Copy the records below exactly, leaving out any pictures.

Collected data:
· · ·
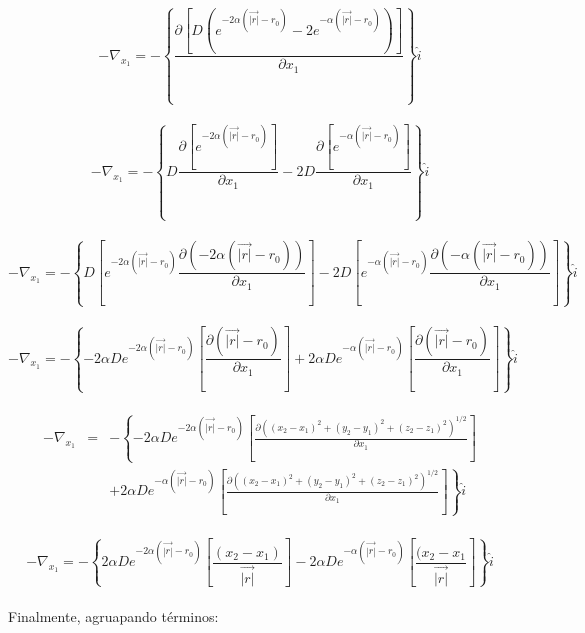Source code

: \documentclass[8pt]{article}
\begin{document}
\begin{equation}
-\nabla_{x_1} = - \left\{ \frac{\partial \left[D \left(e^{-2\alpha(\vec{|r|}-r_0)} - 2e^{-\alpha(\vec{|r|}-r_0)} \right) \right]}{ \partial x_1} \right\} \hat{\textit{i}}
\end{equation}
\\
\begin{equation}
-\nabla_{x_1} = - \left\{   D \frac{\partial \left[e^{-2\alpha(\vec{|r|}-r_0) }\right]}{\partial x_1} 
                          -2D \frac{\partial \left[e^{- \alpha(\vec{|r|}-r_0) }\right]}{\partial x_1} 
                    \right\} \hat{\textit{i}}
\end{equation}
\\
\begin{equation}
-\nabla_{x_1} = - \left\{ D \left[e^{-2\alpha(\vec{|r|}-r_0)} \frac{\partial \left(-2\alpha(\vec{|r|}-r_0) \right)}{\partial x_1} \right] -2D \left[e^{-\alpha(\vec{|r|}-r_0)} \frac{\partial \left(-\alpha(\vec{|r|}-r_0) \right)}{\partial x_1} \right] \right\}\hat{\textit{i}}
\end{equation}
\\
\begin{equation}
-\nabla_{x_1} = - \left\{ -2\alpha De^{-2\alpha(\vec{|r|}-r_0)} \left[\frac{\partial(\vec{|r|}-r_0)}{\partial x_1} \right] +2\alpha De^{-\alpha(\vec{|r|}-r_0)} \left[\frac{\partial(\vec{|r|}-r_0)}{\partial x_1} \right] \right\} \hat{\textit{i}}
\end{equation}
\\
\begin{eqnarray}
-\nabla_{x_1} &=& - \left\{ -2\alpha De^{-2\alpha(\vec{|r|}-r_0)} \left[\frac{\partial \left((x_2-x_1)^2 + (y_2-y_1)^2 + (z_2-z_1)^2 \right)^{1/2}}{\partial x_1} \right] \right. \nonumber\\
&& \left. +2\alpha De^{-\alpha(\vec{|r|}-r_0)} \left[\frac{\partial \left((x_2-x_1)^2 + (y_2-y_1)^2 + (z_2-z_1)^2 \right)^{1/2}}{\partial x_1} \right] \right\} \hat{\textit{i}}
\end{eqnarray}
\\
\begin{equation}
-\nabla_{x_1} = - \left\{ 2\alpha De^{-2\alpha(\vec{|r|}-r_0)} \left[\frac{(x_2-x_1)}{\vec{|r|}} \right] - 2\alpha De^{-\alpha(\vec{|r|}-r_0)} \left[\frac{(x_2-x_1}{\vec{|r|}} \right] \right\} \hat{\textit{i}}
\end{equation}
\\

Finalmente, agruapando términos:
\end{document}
· · ·
» **Written solution**:
Source code

: \documentclass[8pt]{article}
\begin{document}
\begin{equation}
-\nabla_{x_1} = - \left\{ \frac{\partial \left[D \left(e^{-2\alpha(\vec{|r|}-r_0)} - 2e^{-\alpha(\vec{|r|}-r_0)} \right) \right]}{ \partial x_1} \right\} \hat{\textit{i}}
\end{equation}
\\
\begin{equation}
-\nabla_{x_1} = - \left\{   D \frac{\partial \left[e^{-2\alpha(\vec{|r|}-r_0) }\right]}{\partial x_1} 
                          -2D \frac{\partial \left[e^{- \alpha(\vec{|r|}-r_0) }\right]}{\partial x_1} 
                    \right\} \hat{\textit{i}}
\end{equation}
\\
\begin{equation}
-\nabla_{x_1} = - \left\{ D \left[e^{-2\alpha(\vec{|r|}-r_0)} \frac{\partial \left(-2\alpha(\vec{|r|}-r_0) \right)}{\partial x_1} \right] -2D \left[e^{-\alpha(\vec{|r|}-r_0)} \frac{\partial \left(-\alpha(\vec{|r|}-r_0) \right)}{\partial x_1} \right] \right\}\hat{\textit{i}}
\end{equation}
\\
\begin{equation}
-\nabla_{x_1} = - \left\{ -2\alpha De^{-2\alpha(\vec{|r|}-r_0)} \left[\frac{\partial(\vec{|r|}-r_0)}{\partial x_1} \right] +2\alpha De^{-\alpha(\vec{|r|}-r_0)} \left[\frac{\partial(\vec{|r|}-r_0)}{\partial x_1} \right] \right\} \hat{\textit{i}}
\end{equation}
\\
\begin{eqnarray}
-\nabla_{x_1} &=& - \left\{ -2\alpha De^{-2\alpha(\vec{|r|}-r_0)} \left[\frac{\partial \left((x_2-x_1)^2 + (y_2-y_1)^2 + (z_2-z_1)^2 \right)^{1/2}}{\partial x_1} \right] \right. \nonumber\\
&& \left. +2\alpha De^{-\alpha(\vec{|r|}-r_0)} \left[\frac{\partial \left((x_2-x_1)^2 + (y_2-y_1)^2 + (z_2-z_1)^2 \right)^{1/2}}{\partial x_1} \right] \right\} \hat{\textit{i}}
\end{eqnarray}
\\
\begin{equation}
-\nabla_{x_1} = - \left\{ 2\alpha De^{-2\alpha(\vec{|r|}-r_0)} \left[\frac{(x_2-x_1)}{\vec{|r|}} \right] - 2\alpha De^{-\alpha(\vec{|r|}-r_0)} \left[\frac{(x_2-x_1}{\vec{|r|}} \right] \right\} \hat{\textit{i}}
\end{equation}
\\

Finalmente, agruapando términos:
\end{document}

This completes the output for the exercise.